• EXERCISE:
Copy every record word for word. Pictures are not part of the copy.

____________

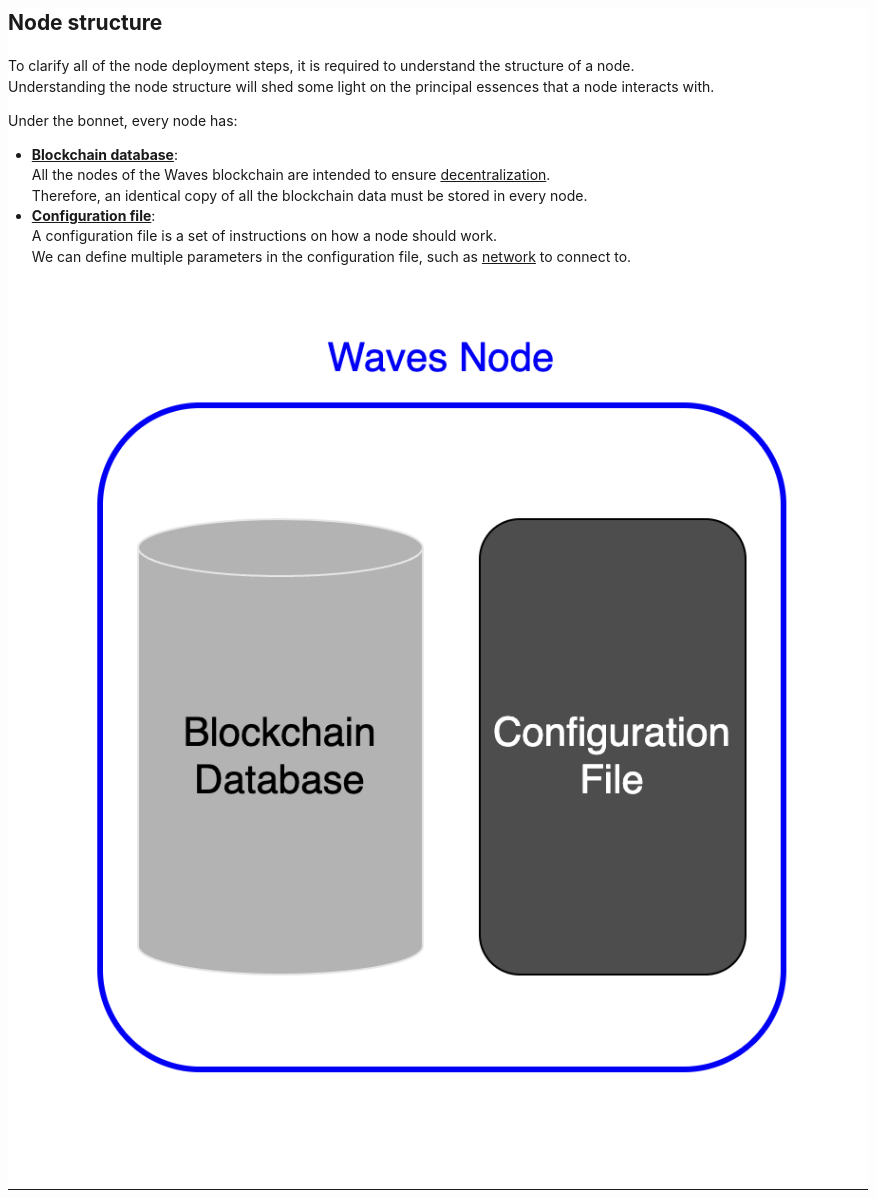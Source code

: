 ## Node structure ##

To clarify all of the node deployment steps, it is required to understand the structure of a node.  
Understanding the node structure will shed some light on the principal essences that a node interacts with.  

Under the bonnet, every node has:
- **<u>Blockchain database</u>**:  
    All the nodes of the Waves blockchain are intended to ensure [decentralization]().  
    Therefore, an identical copy of all the blockchain data must be stored in every node.  
- **<u>Configuration file</u>**:  
    A configuration file is a set of instructions on how a node should work.  
    We can define multiple parameters in the configuration file, such as [network]() to connect to.

![](https://github.com/wavesplatform/waves-lessons/blob/template/lessons/EN/C.%20Mining%20And%20Earning%20On%20It/h.%20%5BNode%20deployment%5D%20%5Bwindows%5D%20docker%20/images/nodestr.png?raw=true)

---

____________

• TASK ANSWER:
Source code

: ## Node structure ##

To clarify all of the node deployment steps, it is required to understand the structure of a node.  
Understanding the node structure will shed some light on the principal essences that a node interacts with.  

Under the bonnet, every node has:
- **<u>Blockchain database</u>**:  
    All the nodes of the Waves blockchain are intended to ensure [decentralization]().  
    Therefore, an identical copy of all the blockchain data must be stored in every node.  
- **<u>Configuration file</u>**:  
    A configuration file is a set of instructions on how a node should work.  
    We can define multiple parameters in the configuration file, such as [network]() to connect to.

![](https://github.com/wavesplatform/waves-lessons/blob/template/lessons/EN/C.%20Mining%20And%20Earning%20On%20It/h.%20%5BNode%20deployment%5D%20%5Bwindows%5D%20docker%20/images/nodestr.png?raw=true)

---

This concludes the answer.